- _What you should do_
Can you pull out each line of the data below that includes the word "instantly"?

Data to process section start

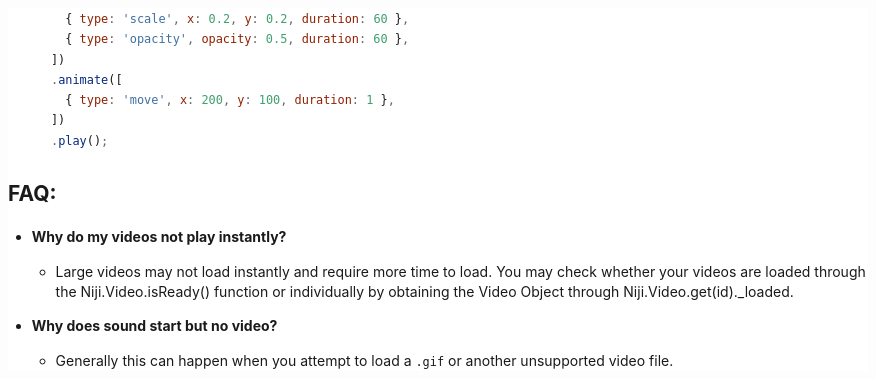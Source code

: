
 ```js
        { type: 'scale', x: 0.2, y: 0.2, duration: 60 },
        { type: 'opacity', opacity: 0.5, duration: 60 },
      ])
      .animate([
        { type: 'move', x: 200, y: 100, duration: 1 },
      ])
      .play();
```
      

FAQ:
----

* **Why do my videos not play instantly?**
    * Large videos may not load instantly and require more time to load. You may check whether your videos are loaded through the Niji.Video.isReady() function or individually by obtaining the Video Object through Niji.Video.get(id).\_loaded.

* **Why does sound start but no video?**
    * Generally this can happen when you attempt to load a `.gif` or another unsupported video file.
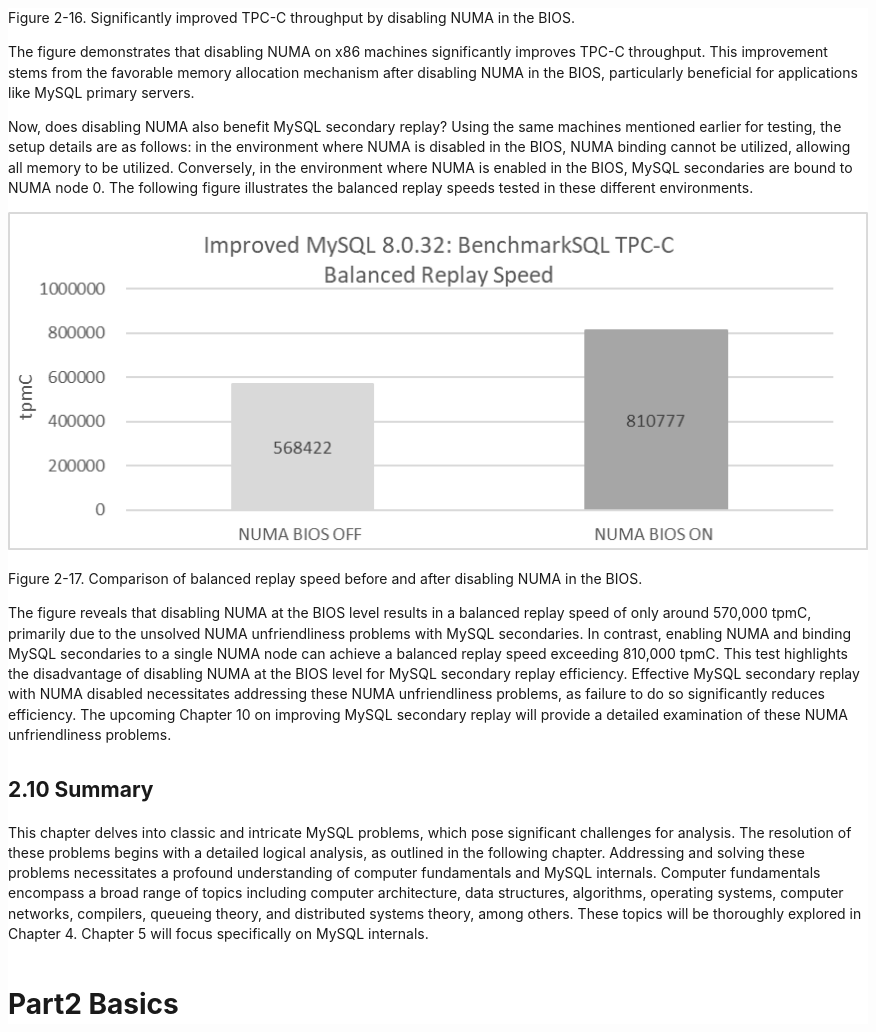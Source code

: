 Figure 2-16. Significantly improved TPC-C throughput by disabling NUMA in the BIOS.

The figure demonstrates that disabling NUMA on x86 machines significantly improves TPC-C throughput. This improvement stems from the favorable memory allocation mechanism after disabling NUMA in the BIOS, particularly beneficial for applications like MySQL primary servers.

Now, does disabling NUMA also benefit MySQL secondary replay? Using the same machines mentioned earlier for testing, the setup details are as follows: in the environment where NUMA is disabled in the BIOS, NUMA binding cannot be utilized, allowing all memory to be utilized. Conversely, in the environment where NUMA is enabled in the BIOS, MySQL secondaries are bound to NUMA node 0. The following figure illustrates the balanced replay speeds tested in these different environments.

<img src="media\image-20240829082406694.png" alt="image-20240829082406694" style="zoom:150%;" />

Figure 2-17. Comparison of balanced replay speed before and after disabling NUMA in the BIOS.

The figure reveals that disabling NUMA at the BIOS level results in a balanced replay speed of only around 570,000 tpmC, primarily due to the unsolved NUMA unfriendliness problems with MySQL secondaries. In contrast, enabling NUMA and binding MySQL secondaries to a single NUMA node can achieve a balanced replay speed exceeding 810,000 tpmC. This test highlights the disadvantage of disabling NUMA at the BIOS level for MySQL secondary replay efficiency. Effective MySQL secondary replay with NUMA disabled necessitates addressing these NUMA unfriendliness problems, as failure to do so significantly reduces efficiency. The upcoming Chapter 10 on improving MySQL secondary replay will provide a detailed examination of these NUMA unfriendliness problems.

## 2.10 Summary

This chapter delves into classic and intricate MySQL problems, which pose significant challenges for analysis. The resolution of these problems begins with a detailed logical analysis, as outlined in the following chapter. Addressing and solving these problems necessitates a profound understanding of computer fundamentals and MySQL internals. Computer fundamentals encompass a broad range of topics including computer architecture, data structures, algorithms, operating systems, computer networks, compilers, queueing theory, and distributed systems theory, among others. These topics will be thoroughly explored in Chapter 4. Chapter 5 will focus specifically on MySQL internals.

# Part2 Basics
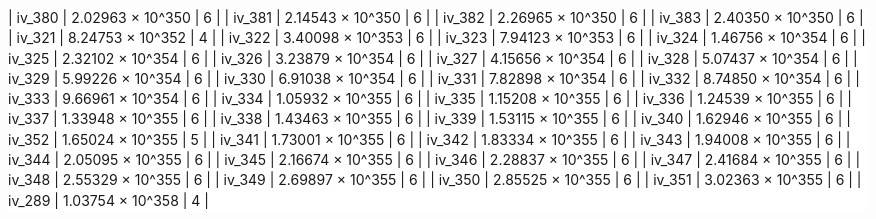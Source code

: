 | iv_380 | 2.02963 × 10^350 | 6 |
| iv_381 | 2.14543 × 10^350 | 6 |
| iv_382 | 2.26965 × 10^350 | 6 |
| iv_383 | 2.40350 × 10^350 | 6 |
| iv_321 | 8.24753 × 10^352 | 4 |
| iv_322 | 3.40098 × 10^353 | 6 |
| iv_323 | 7.94123 × 10^353 | 6 |
| iv_324 | 1.46756 × 10^354 | 6 |
| iv_325 | 2.32102 × 10^354 | 6 |
| iv_326 | 3.23879 × 10^354 | 6 |
| iv_327 | 4.15656 × 10^354 | 6 |
| iv_328 | 5.07437 × 10^354 | 6 |
| iv_329 | 5.99226 × 10^354 | 6 |
| iv_330 | 6.91038 × 10^354 | 6 |
| iv_331 | 7.82898 × 10^354 | 6 |
| iv_332 | 8.74850 × 10^354 | 6 |
| iv_333 | 9.66961 × 10^354 | 6 |
| iv_334 | 1.05932 × 10^355 | 6 |
| iv_335 | 1.15208 × 10^355 | 6 |
| iv_336 | 1.24539 × 10^355 | 6 |
| iv_337 | 1.33948 × 10^355 | 6 |
| iv_338 | 1.43463 × 10^355 | 6 |
| iv_339 | 1.53115 × 10^355 | 6 |
| iv_340 | 1.62946 × 10^355 | 6 |
| iv_352 | 1.65024 × 10^355 | 5 |
| iv_341 | 1.73001 × 10^355 | 6 |
| iv_342 | 1.83334 × 10^355 | 6 |
| iv_343 | 1.94008 × 10^355 | 6 |
| iv_344 | 2.05095 × 10^355 | 6 |
| iv_345 | 2.16674 × 10^355 | 6 |
| iv_346 | 2.28837 × 10^355 | 6 |
| iv_347 | 2.41684 × 10^355 | 6 |
| iv_348 | 2.55329 × 10^355 | 6 |
| iv_349 | 2.69897 × 10^355 | 6 |
| iv_350 | 2.85525 × 10^355 | 6 |
| iv_351 | 3.02363 × 10^355 | 6 |
| iv_289 | 1.03754 × 10^358 | 4 |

Data to process section end

- _Exercise result_
* **Why do my videos not play instantly?**
    * Large videos may not load instantly and require more time to load. You may check whether your videos are loaded through the Niji.Video.isReady() function or individually by obtaining the Video Object through Niji.Video.get(id).\_loaded.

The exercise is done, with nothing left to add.